Vorerst keine Missbrauchsstudie unter reformierter Regie

Sommersynode

Das Parlament der reformierten Kirche Schweiz will Missbrauchsopfer anhören und unterstützen. Die vom Rat vorgeschlagene Studie für 1,6 Millionen Franken wurde aber abgelehnt.

«Missbrauch hat in unserer Kirche keinen Platz.» Das sagte Rita Famos ganz am Ende der mehrstündigen und engagierten Diskussion über den Umgang der Evangelisch-reformierten Kirche Schweiz (EKS) mit dem Thema Missbrauch. 

Und EKS-Präsidentin Famos sagte diesen Satz, obschon kurz zuvor eine Mehrheit des Kirchenparlaments ihren Antrag abgelehnt hatte: Der Rat hatte vorgeschlagen, im Namen der EKS für 1,6 Millionen Franken eine Studie in Auftrag zu geben, welche die Missbrauchsproblematik in der reformierten Kirche ausleuchten sollte. 

Aber nicht nur dort: Die Studie wäre als sogenannte «Dunkelfeldstudie» angelegt gewesen. Das heisst, es wären repräsentative 20 000 Menschen befragt worden, unabhängig von ihrem konfessionellen Hintergrund und unabhängig davon, in welchem Umfeld der Missbrauch passiert war. Die Ergebnisse sollten so einen Nutzen für die gesamte Gesellschaft bringen.

Jeder Missbrauch ist Verrat an den Werten der Kirche und am Evangelium.
Judith Pörksen (Bern-Jura-Solothurn)

Dass Rita Famos trotz der Ablehnung der konkret vorgeschlagenen Studie ein so optimistisches Fazit ziehen konnte, liegt daran, dass das Parlament in seiner Grundhaltung klar war: Beim Thema Missbrauch soll hingeschaut werden. Missbrauchsfälle innerhalb der reformierten Strukturen sollen aufgedeckt und Täter sanktioniert werden. «Jeder Missbrauch ist Verrat an den Werten der Kirche und am Evangelium», sagte Judith Pörksen für die reformierten Kirchen Bern-Jura-Solothurn. 

Die Geister schieden sich aber an der Frage, wie die Kirche Missbrauchsopfern am besten helfen kann. Braucht es dafür wirklich mehr Zahlen und Statistiken, sprich zuerst eine Studie? Oder würde die Kirche das Geld nicht besser in zusätzliche Prävention und Anlaufstellen für Betroffene investieren?

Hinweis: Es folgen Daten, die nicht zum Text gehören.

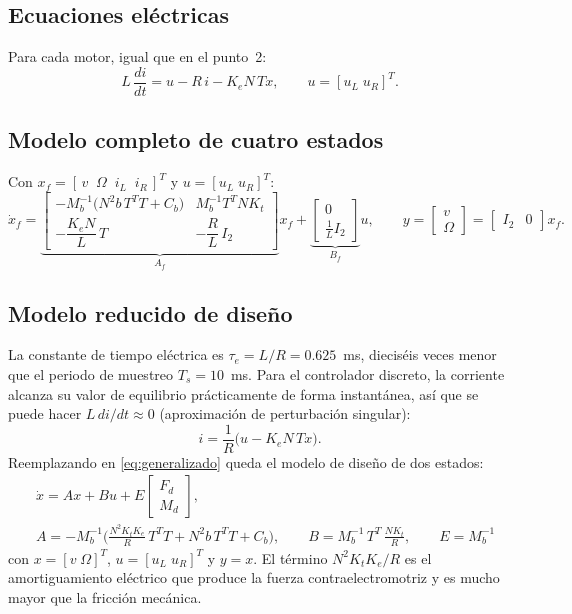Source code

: \documentclass[11pt,letterpaper]{article}
\begin{document}
\subsection{Ecuaciones eléctricas}
Para cada motor, igual que en el punto~2:
\begin{equation}
  L\,\frac{di}{dt} = u - R\, i - K_e N\, T x, \qquad u = [u_L\;u_R]^T .
  \label{eq:electrica}
\end{equation}

\subsection{Modelo completo de cuatro estados}
Con $x_f = [\,v\;\;\Omega\;\;i_L\;\;i_R\,]^T$ y $u=[u_L\;u_R]^T$:
\begin{equation}
  \dot x_f =
  \underbrace{\begin{bmatrix}
    -M_b^{-1}\big(N^2 b\,T^TT + C_b\big) & M_b^{-1}T^T N K_t \\[4pt]
    -\dfrac{K_e N}{L}\,T & -\dfrac{R}{L}\,I_2
  \end{bmatrix}}_{A_f} x_f
  + \underbrace{\begin{bmatrix} 0 \\ \tfrac{1}{L} I_2 \end{bmatrix}}_{B_f} u,
  \qquad y = \begin{bmatrix} v\\ \Omega \end{bmatrix} = \begin{bmatrix} I_2 & 0 \end{bmatrix} x_f .
\end{equation}

\subsection{Modelo reducido de diseño}
La constante de tiempo eléctrica es $\tau_e = L/R = 0.625$~ms, dieciséis veces menor que el periodo de muestreo $T_s = 10$~ms. Para el controlador discreto, la corriente alcanza su valor de equilibrio prácticamente de forma instantánea, así que se puede hacer $L\,di/dt \approx 0$ (aproximación de perturbación singular):
\begin{equation}
  i = \frac{1}{R}\big(u - K_e N\, T x\big).
\end{equation}
Reemplazando en \eqref{eq:generalizado} queda el modelo de diseño de dos estados:
\begin{equation}
  \boxed{\;
  \begin{aligned}
  &\dot x = A x + B u + E\begin{bmatrix} F_d\\ M_d\end{bmatrix},\\
  &A = -M_b^{-1}\Big(\tfrac{N^2 K_t K_e}{R}\,T^TT + N^2 b\,T^TT + C_b\Big),\qquad
  B = M_b^{-1}\,T^T\,\tfrac{N K_t}{R},\qquad E = M_b^{-1}
  \end{aligned}\;}
  \label{eq:reducido}
\end{equation}
con $x=[v\;\Omega]^T$, $u=[u_L\;u_R]^T$ y $y = x$. El término $N^2K_tK_e/R$ es el amortiguamiento eléctrico que produce la fuerza contraelectromotriz y es mucho mayor que la fricción mecánica.
\end{document}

13 Kirchen, ein gemeinsamer Gegenantrag

Die Mitgliedskirchen beider Appenzell, Baselland, Luzern, Nid- und Obwalden, St. Gallen, Schwyz, Thurgau, Tessin, Uri, Zug und Zürich schlossen sich zusammen. Sie schlugen gemeinsam Änderungsanträge vor, die schliesslich eine Mehrheit fanden: Die Synode will, dass sich der EKS-Rat beim Bund für die Durchführung einer gesamtgesellschaftlichen Missbrauchsstudie auf nationaler Ebene zum Thema sexueller Missbrauch und Grenzverletzungen stark macht. Ob eine eigene, innerkirchliche Studie nötig ist, soll zuerst geprüft werden.

Bei den Tätern haben wir einen blinden Fleck.
Esther Straub (Zürich)

«Wir können die Missbrauchsproblematik nicht für die ganze Gesellschaft lösen», begründete die Zürcher Kirchenratspräsidentin Esther Straub den Antrag. Eine solche gesamtgesellschaftliche Untersuchung im Namen der Kirche könne ein falsches Bild vermitteln: Dass vor allem in kirchlichen Strukturen Missbrauch passiere. Viel wichtiger sei es, den Fokus auf die Täter zu legen, die fast ausschliesslich Männer seien. «Bei den Tätern haben wir einen blinden Fleck», sagte Straub. Patriarchale Strukturen, wie sie in der Kirche noch immer vorherrschten, würden Missbrauch begünstigen.

Andere Votanten fanden den Nutzen einer gross angelegten Studie fragwürdig. «Kennen wir alle nicht längst die toxischen Strukturen, in denen Missbrauch möglich ist?», fragte Erhard Jordi für die Zentralschweizer und Tessiner Kirchen. «Eine Dunkelfeldstudie gehört in die Hände des Bundes», fand auch Martin Schmidt (SG). «Wir müssen uns nicht ins Schaufenster stellen und alle Sünden der Welt auf uns nehmen.»

Mit 32 zu 24 Stimmen entschieden sich die Synodalen dagegen eine breit angelegte Studie in Auftrag zu geben. Gleichzeitig sprach sich aber eine Mehrheit dafür aus, bereits begonnene Schutzkonzepte in den Kirchen auszubauen, rasch eine kirchenexterne Meldestelle für Betroffene zu schaffen sowie eine Arbeitsgruppe einzusetzen. 

Die wichtigste Frage muss sein: Was hilft Betroffenen?
Martina Tapernoux (Appenzell)

Diese soll gemeinsam mit Missbrauchsopfern und Fachleuten herausfinden, welche Massnahmen tatsächlich hilfreich sind. Martina Tapernoux (Appenzell) fasste es so zusammen: «Die wichtigste Frage muss sein: Was hilft Betroffenen? Ich glaube nicht, dass es das Erheben von Zahlen und Daten ist.»

«Wir haben mit unseren Anträgen nicht in erster Linie die Missbrauchsstudie beerdigt. Wir haben den Weg frei gemacht, um gemeinsam mit Betroffenen wirklich hilfreiche Massnahmen auszuarbeiten», sagte Christina Aus der Au (Thurgau) nach dem Entscheid gegenüber «reformiert.». Sollte sich in der Arbeitsgruppe zeigen, dass dafür mehr Zahlen und Fakten nötig wären, werde sich sicher niemand einer kircheninternen Aufarbeitung verschliessen.

Für EKS-Präsidentin Rita Famos ist der Auftrag des Kirchenparlaments an den Rat nach diesem Entscheid klar: «Wir richten eine externe Meldestelle ein. Wir beziehen in der Arbeitsgruppe Betroffene und Fachpersonen ein und schauen, was nötig ist, um Missbrauch zu bekämpfen.» 

Damit setze die Kirche ein Zeichen – auch für andere Institutionen. Noch unklar ist für Famos, wann und in welcher Form die EKS beim Bund vorstellig werden wird, um eine nationale Studie zum Thema Missbrauch anzuregen.